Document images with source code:
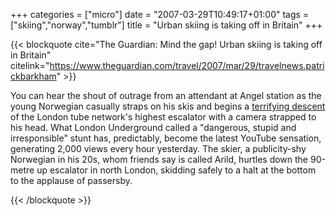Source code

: +++
categories = ["micro"]
date = "2007-03-29T10:49:17+01:00"
tags = ["skiing","norway","tumblr"]
title = "Urban skiing is taking off in Britain"
+++

{{< blockquote cite="The Guardian: Mind the gap! Urban skiing is taking off in Britain" citelink="https://www.theguardian.com/travel/2007/mar/29/travelnews.patrickbarkham" >}}
  <p>
    You can hear the shout of outrage from an attendant at Angel station as the young Norwegian casually straps on his skis and begins a <a href="http://www.youtube.com/watch?v=fFqQOlYE4EE">terrifying descent</a> of the London tube network's highest escalator with a camera strapped to his head. What London Underground called a "dangerous, stupid and irresponsible" stunt has, predictably, become the latest YouTube sensation, generating 2,000 views every hour yesterday. The skier, a publicity-shy Norwegian in his 20s, whom friends say is called Arild, hurtles down the 90-metre up escalator in north London, skidding safely to a halt at the bottom to the applause of passersby.
  </p>
{{< /blockquote >}}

▶ What is required
Set down all of the entries exactly as they stand, without any image.

▶ Solution for this task
Source code

: +++
categories = ["micro"]
date = "2007-03-29T10:49:17+01:00"
tags = ["skiing","norway","tumblr"]
title = "Urban skiing is taking off in Britain"
+++

{{< blockquote cite="The Guardian: Mind the gap! Urban skiing is taking off in Britain" citelink="https://www.theguardian.com/travel/2007/mar/29/travelnews.patrickbarkham" >}}
  <p>
    You can hear the shout of outrage from an attendant at Angel station as the young Norwegian casually straps on his skis and begins a <a href="http://www.youtube.com/watch?v=fFqQOlYE4EE">terrifying descent</a> of the London tube network's highest escalator with a camera strapped to his head. What London Underground called a "dangerous, stupid and irresponsible" stunt has, predictably, become the latest YouTube sensation, generating 2,000 views every hour yesterday. The skier, a publicity-shy Norwegian in his 20s, whom friends say is called Arild, hurtles down the 90-metre up escalator in north London, skidding safely to a halt at the bottom to the applause of passersby.
  </p>
{{< /blockquote >}}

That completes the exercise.